Po drugiej stronie siatki - schronisko łódź

Kocie pogawędki

Moderatorzy: Estraven, Moderatorzy

Post » Wto lis 13, 2007 16:57

pisiokot pisze:Szkoda, że nie ma możliwości, żeby w tygodniu podjechać z mięskiem :( .
Dobrze byłoby, gdyby kociaste chociaż raz na trzy, cztery dni zjadły coś konkretnego. A w ogóle co do jedzenia to nie ma szans na zmianę na lepsze :( , rozmawiałam z p. Jolą. Schronisko wkrótce ogłosi przetarg na następny rok, głównym kryterium zamówienia jest cena, więc znowu koty będą jeść to, co dotychczas. O mięsie też można zapomnieć :( Jeśli my nie przywieziemy czegoś lepszego, to koty będą jeść tylko te kolorowe chrupki i te beznadziejne puszki.

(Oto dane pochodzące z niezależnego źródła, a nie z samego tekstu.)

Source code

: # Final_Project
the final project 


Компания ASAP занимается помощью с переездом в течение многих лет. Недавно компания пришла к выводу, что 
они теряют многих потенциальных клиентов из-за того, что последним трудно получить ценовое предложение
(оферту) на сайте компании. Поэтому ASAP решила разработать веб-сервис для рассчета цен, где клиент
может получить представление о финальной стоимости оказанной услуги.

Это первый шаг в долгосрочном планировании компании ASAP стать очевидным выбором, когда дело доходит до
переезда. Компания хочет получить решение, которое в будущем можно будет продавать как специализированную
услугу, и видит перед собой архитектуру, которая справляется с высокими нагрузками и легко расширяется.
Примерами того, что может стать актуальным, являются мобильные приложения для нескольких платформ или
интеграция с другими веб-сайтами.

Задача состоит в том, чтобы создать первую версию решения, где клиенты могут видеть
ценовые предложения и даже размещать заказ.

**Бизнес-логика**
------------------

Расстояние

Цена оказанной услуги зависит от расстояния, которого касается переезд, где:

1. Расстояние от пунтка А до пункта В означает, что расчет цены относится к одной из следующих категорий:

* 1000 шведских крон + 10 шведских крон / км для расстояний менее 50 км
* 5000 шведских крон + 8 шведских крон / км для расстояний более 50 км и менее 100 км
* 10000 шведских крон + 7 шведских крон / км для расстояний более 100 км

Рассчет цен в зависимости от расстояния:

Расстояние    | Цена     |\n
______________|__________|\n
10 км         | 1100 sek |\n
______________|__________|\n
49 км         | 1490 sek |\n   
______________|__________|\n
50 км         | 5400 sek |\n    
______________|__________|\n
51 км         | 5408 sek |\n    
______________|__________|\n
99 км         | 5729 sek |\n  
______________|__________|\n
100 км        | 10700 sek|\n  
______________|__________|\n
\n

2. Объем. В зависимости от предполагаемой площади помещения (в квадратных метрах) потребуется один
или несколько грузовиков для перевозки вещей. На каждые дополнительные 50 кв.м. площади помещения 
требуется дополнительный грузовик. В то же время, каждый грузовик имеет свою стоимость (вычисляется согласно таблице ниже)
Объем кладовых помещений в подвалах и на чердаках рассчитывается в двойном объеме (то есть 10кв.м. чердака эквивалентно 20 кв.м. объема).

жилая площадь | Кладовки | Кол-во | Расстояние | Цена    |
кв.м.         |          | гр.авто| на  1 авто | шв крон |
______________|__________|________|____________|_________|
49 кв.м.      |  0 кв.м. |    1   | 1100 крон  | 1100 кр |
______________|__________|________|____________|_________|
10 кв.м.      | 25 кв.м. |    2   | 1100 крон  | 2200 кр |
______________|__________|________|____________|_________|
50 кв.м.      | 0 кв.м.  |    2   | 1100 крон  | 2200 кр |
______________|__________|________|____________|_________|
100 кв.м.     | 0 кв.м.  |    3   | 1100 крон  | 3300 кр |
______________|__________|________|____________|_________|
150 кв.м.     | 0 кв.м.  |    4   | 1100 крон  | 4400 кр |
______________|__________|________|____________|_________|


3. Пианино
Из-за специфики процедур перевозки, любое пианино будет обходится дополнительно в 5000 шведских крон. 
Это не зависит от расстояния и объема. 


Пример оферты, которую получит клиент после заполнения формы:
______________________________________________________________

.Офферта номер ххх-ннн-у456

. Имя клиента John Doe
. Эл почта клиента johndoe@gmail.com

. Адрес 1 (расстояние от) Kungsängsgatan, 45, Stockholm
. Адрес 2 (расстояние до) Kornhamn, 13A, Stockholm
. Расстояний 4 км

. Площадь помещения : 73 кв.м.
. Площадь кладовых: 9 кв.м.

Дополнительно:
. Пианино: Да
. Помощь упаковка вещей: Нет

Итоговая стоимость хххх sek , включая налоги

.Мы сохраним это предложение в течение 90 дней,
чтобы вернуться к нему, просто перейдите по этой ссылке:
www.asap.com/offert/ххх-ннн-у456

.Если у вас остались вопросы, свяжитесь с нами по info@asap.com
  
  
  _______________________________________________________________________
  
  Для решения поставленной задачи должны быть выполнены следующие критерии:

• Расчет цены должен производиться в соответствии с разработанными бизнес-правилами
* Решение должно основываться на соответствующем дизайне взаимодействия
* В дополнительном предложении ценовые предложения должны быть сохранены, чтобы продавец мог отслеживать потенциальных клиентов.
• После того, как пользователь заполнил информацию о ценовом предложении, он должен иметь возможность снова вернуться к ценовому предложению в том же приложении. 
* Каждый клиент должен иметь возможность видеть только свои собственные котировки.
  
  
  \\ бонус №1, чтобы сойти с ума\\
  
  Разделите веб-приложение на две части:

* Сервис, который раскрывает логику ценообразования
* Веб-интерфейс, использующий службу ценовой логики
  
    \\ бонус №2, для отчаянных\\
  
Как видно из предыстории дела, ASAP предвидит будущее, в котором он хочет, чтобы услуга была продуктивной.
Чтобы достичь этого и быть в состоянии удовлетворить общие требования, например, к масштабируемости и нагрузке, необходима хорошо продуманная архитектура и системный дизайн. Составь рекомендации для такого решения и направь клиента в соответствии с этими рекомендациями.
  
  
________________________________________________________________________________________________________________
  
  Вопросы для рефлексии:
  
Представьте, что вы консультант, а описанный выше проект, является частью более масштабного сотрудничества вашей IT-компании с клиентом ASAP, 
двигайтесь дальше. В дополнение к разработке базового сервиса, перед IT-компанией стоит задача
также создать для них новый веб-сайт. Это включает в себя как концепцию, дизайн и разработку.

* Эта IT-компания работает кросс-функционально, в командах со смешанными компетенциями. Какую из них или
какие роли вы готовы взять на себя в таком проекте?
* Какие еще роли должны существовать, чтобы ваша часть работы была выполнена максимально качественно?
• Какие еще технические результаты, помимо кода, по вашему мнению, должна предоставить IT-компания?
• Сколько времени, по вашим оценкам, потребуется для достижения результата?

Tym bardziej cenne są te wszystkie wpłaty, tylko dzięki nim koty mają szansę na odrobinę mięska. Kochanym darczyńcom wielkie, wielkie dzięki. Nie macie pojęcia drodzy dobrodzieje jak kociaste to wcinają, jak się oblizują, jak cudownie zapełniają się zapadnięte brzuszki, chociaż na jeden dzień. Jak potem najedzone leżą na posłankach i mruczą zadowolone... Warto :D


a ja mam możliwość :D
dziś ustale z Maćkiem którego dnia tygodnia otrzymam auto do dyspozycji na zawsze :wink:

Magija

Avatar użytkownika
 
Posty: 15173
Od: Sob cze 05, 2004 11:34
Lokalizacja: Łódź

Post » Wto lis 13, 2007 17:06

Ja tak tylko po części nie na temat ;)
Pisikotku, a gdzie w naszych :) okolicach kupujesz serce wołowe?
Ja dla moich kotów "sprowadzam" aż z bałuckiego :roll:

mokkunia

 
Posty: 22181
Od: Wto gru 20, 2005 18:14

Post » Wto lis 13, 2007 18:23

Magija pisze:a ja mam możliwość :D
dziś ustale z Maćkiem którego dnia tygodnia otrzymam auto do dyspozycji na zawsze :wink:


Madziunia :love:
pomyślałam o Tobie, ale Ty zdechlaczek jesteś i bez auta :D
najlepiej byłoby w środku tygodnia czyli w środę np.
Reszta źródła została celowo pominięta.